* Problem *
Identify all lines of the data containing the string "jsonData" and copy them.

====

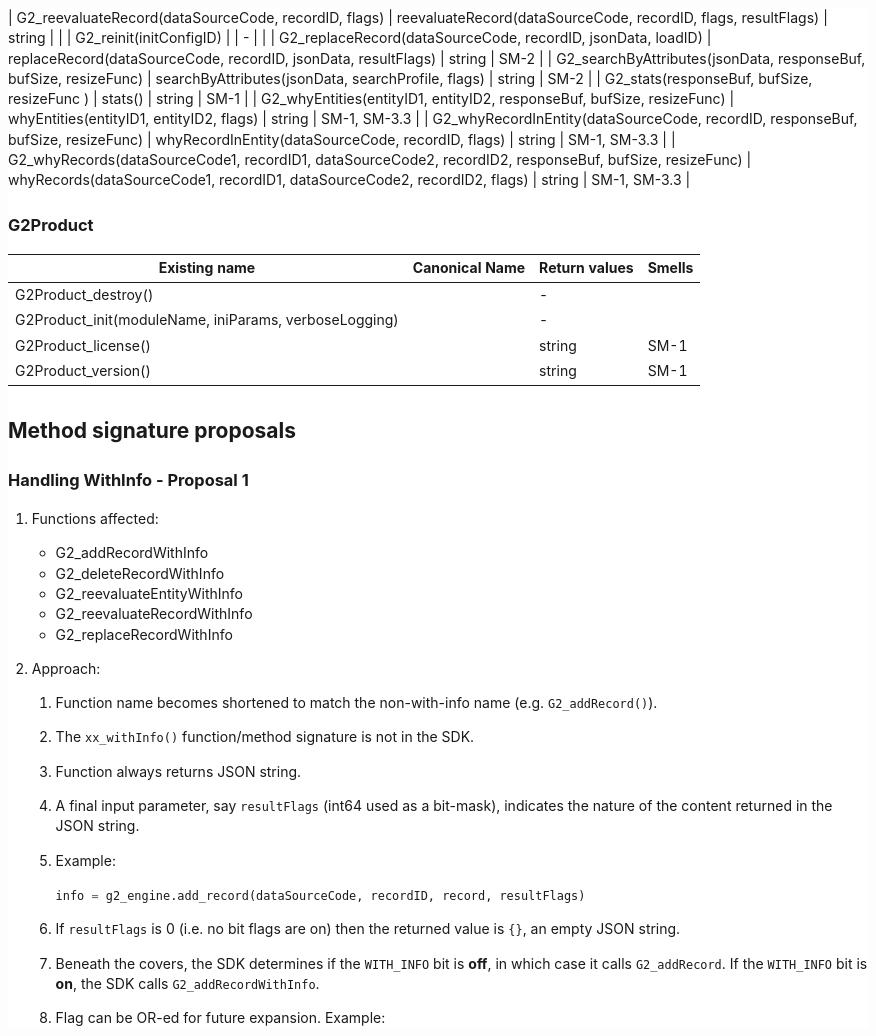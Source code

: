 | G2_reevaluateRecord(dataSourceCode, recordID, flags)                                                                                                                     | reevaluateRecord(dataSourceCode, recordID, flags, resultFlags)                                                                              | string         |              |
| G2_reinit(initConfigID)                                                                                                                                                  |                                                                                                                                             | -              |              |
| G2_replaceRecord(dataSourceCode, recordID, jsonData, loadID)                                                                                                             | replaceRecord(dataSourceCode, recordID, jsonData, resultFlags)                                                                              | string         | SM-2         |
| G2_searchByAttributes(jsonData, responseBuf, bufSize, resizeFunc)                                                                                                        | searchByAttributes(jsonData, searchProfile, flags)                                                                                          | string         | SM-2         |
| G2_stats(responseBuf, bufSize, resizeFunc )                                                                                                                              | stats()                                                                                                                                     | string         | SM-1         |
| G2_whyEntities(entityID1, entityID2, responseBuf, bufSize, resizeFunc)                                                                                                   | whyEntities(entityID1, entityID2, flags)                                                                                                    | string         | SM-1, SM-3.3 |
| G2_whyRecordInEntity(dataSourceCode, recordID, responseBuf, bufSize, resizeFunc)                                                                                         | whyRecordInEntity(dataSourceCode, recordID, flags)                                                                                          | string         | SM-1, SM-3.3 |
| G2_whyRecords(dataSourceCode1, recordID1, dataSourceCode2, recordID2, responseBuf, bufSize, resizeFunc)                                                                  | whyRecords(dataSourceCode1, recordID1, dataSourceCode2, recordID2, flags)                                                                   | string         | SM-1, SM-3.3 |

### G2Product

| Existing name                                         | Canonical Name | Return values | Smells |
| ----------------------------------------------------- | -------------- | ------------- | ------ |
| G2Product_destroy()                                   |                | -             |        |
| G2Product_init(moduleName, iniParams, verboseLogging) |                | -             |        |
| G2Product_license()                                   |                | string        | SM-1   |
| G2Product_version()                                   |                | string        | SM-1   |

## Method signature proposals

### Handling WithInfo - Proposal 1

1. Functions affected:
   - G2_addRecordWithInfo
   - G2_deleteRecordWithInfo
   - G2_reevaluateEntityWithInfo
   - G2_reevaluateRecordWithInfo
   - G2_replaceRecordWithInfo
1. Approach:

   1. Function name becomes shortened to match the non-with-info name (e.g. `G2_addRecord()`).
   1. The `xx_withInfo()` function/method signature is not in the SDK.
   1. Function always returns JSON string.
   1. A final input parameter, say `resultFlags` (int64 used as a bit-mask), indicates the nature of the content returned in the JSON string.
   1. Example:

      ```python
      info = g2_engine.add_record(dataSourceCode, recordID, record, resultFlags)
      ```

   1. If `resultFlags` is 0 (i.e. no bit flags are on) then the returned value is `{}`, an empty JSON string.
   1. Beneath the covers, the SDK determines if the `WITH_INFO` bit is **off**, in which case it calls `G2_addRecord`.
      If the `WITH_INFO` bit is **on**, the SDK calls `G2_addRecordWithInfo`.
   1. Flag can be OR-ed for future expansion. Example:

====

* Finished task *
| G2_replaceRecord(dataSourceCode, recordID, jsonData, loadID)                                                                                                             | replaceRecord(dataSourceCode, recordID, jsonData, resultFlags)                                                                              | string         | SM-2         |
| G2_searchByAttributes(jsonData, responseBuf, bufSize, resizeFunc)                                                                                                        | searchByAttributes(jsonData, searchProfile, flags)                                                                                          | string         | SM-2         |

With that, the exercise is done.